Dual IS coordinates lens optical stabilisation and body IBIS so both systems work together rather than independently. It is specific to Panasonic M43 bodies and compatible lenses. This guide explains the difference it makes and how to check your combination.

The problem Dual IS solves

Micro Four Thirds cameras can have two stabilisation systems active at the same time: in-body image stabilisation (IBIS) in the camera, and optical image stabilisation (OIS) in the lens. On most cameras and lenses, these two systems operate independently. Each system has its own gyroscope and makes its own corrections without knowing what the other is doing. This can lead to conflicting corrections, and the combined result is not always better than one system alone. See the list of M43 cameras with IBIS and Weather-sealed M43 lenses for full coverage.

How Dual IS works

Dual IS is Panasonic's solution to this problem. When a Dual IS compatible lens is mounted on a compatible Panasonic body, the camera and lens share motion data over the lens mount connection. Rather than each system correcting independently, they divide the work. The lens OIS handles some axes of movement and the body IBIS handles others. The coordination means neither system is working against the other.
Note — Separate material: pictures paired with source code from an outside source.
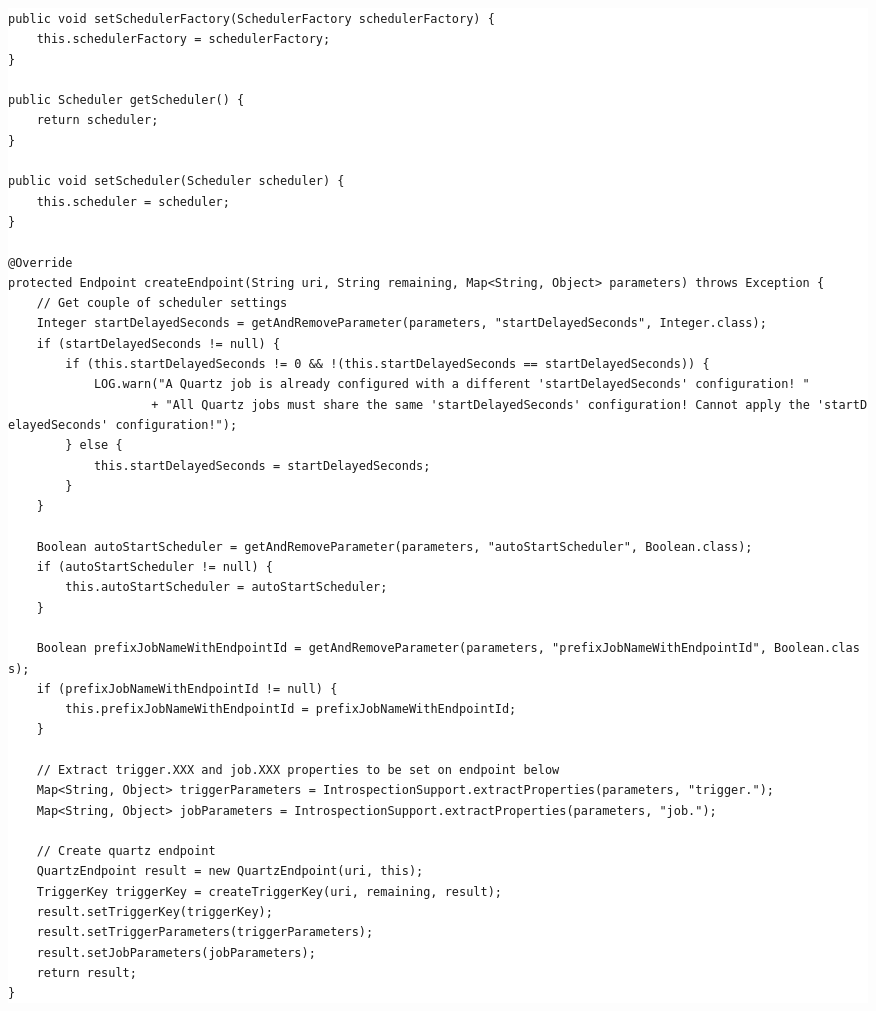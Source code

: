     public void setSchedulerFactory(SchedulerFactory schedulerFactory) {
        this.schedulerFactory = schedulerFactory;
    }

    public Scheduler getScheduler() {
        return scheduler;
    }

    public void setScheduler(Scheduler scheduler) {
        this.scheduler = scheduler;
    }

    @Override
    protected Endpoint createEndpoint(String uri, String remaining, Map<String, Object> parameters) throws Exception {
        // Get couple of scheduler settings
        Integer startDelayedSeconds = getAndRemoveParameter(parameters, "startDelayedSeconds", Integer.class);
        if (startDelayedSeconds != null) {
            if (this.startDelayedSeconds != 0 && !(this.startDelayedSeconds == startDelayedSeconds)) {
                LOG.warn("A Quartz job is already configured with a different 'startDelayedSeconds' configuration! "
                        + "All Quartz jobs must share the same 'startDelayedSeconds' configuration! Cannot apply the 'startDelayedSeconds' configuration!");
            } else {
                this.startDelayedSeconds = startDelayedSeconds;
            }
        }

        Boolean autoStartScheduler = getAndRemoveParameter(parameters, "autoStartScheduler", Boolean.class);
        if (autoStartScheduler != null) {
            this.autoStartScheduler = autoStartScheduler;
        }

        Boolean prefixJobNameWithEndpointId = getAndRemoveParameter(parameters, "prefixJobNameWithEndpointId", Boolean.class);
        if (prefixJobNameWithEndpointId != null) {
            this.prefixJobNameWithEndpointId = prefixJobNameWithEndpointId;
        }

        // Extract trigger.XXX and job.XXX properties to be set on endpoint below
        Map<String, Object> triggerParameters = IntrospectionSupport.extractProperties(parameters, "trigger.");
        Map<String, Object> jobParameters = IntrospectionSupport.extractProperties(parameters, "job.");

        // Create quartz endpoint
        QuartzEndpoint result = new QuartzEndpoint(uri, this);
        TriggerKey triggerKey = createTriggerKey(uri, remaining, result);
        result.setTriggerKey(triggerKey);
        result.setTriggerParameters(triggerParameters);
        result.setJobParameters(jobParameters);
        return result;
    }
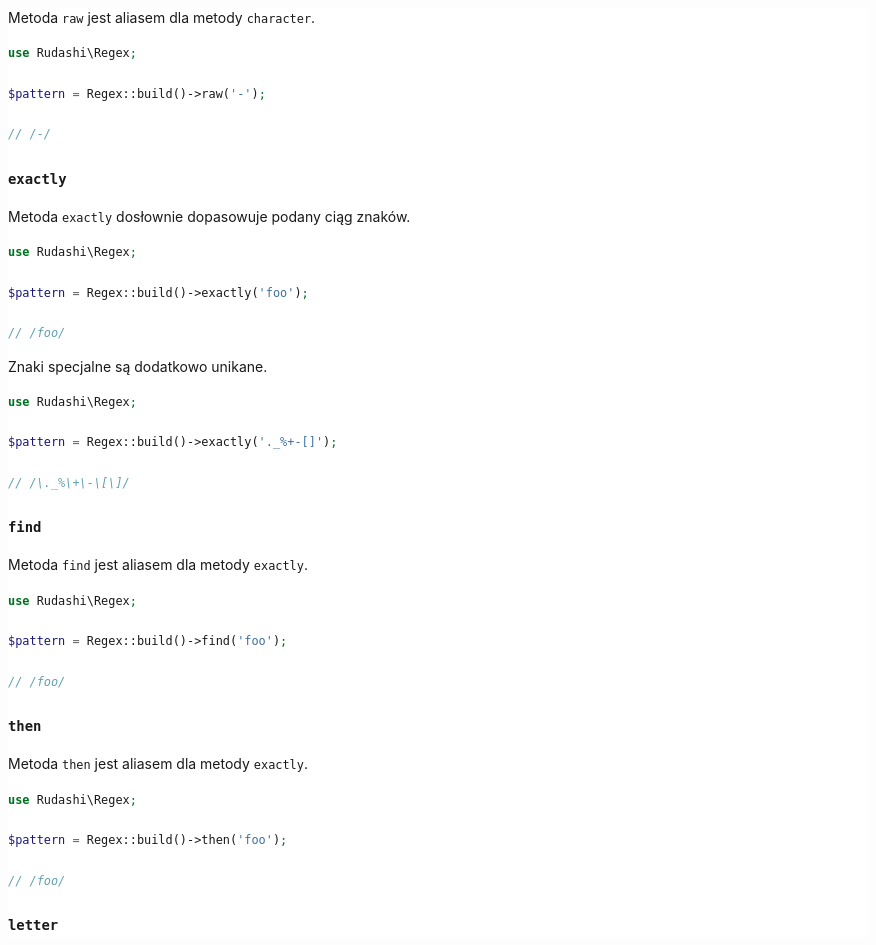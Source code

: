 Metoda `raw` jest aliasem dla metody `character`.

```php
use Rudashi\Regex;
 
$pattern = Regex::build()->raw('-');
 
// /-/
```

### `exactly`

Metoda `exactly` dosłownie dopasowuje podany ciąg znaków.

```php
use Rudashi\Regex;
 
$pattern = Regex::build()->exactly('foo');
 
// /foo/
```

Znaki specjalne są dodatkowo unikane.

```php
use Rudashi\Regex;
 
$pattern = Regex::build()->exactly('._%+-[]');
 
// /\._%\+\-\[\]/
```

### `find`

Metoda `find` jest aliasem dla metody `exactly`.

```php
use Rudashi\Regex;
 
$pattern = Regex::build()->find('foo');
 
// /foo/
```

### `then`

Metoda `then` jest aliasem dla metody `exactly`.

```php
use Rudashi\Regex;
 
$pattern = Regex::build()->then('foo');
 
// /foo/
```

### `letter`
The practical result is more effective stabilisation at slower shutter speeds than either system can achieve on its own. Panasonic introduced the original Dual IS and later released Dual IS 2 with a refined algorithm that improves correction further, particularly for video.

Dual IS vs standard OIS on non-Panasonic bodies

A Dual IS compatible lens mounted on an OM System or Olympus body will use the lens OIS normally, but the coordination system does not activate. The lens and body stabilisation operate independently, the same as any other OIS lens on a non-Panasonic body. You still get stabilisation from both systems, but without the shared data that makes Dual IS more effective.

This means a Dual IS lens is fully usable across the entire M43 system. The coordinated mode is simply a bonus when used with a compatible Panasonic body.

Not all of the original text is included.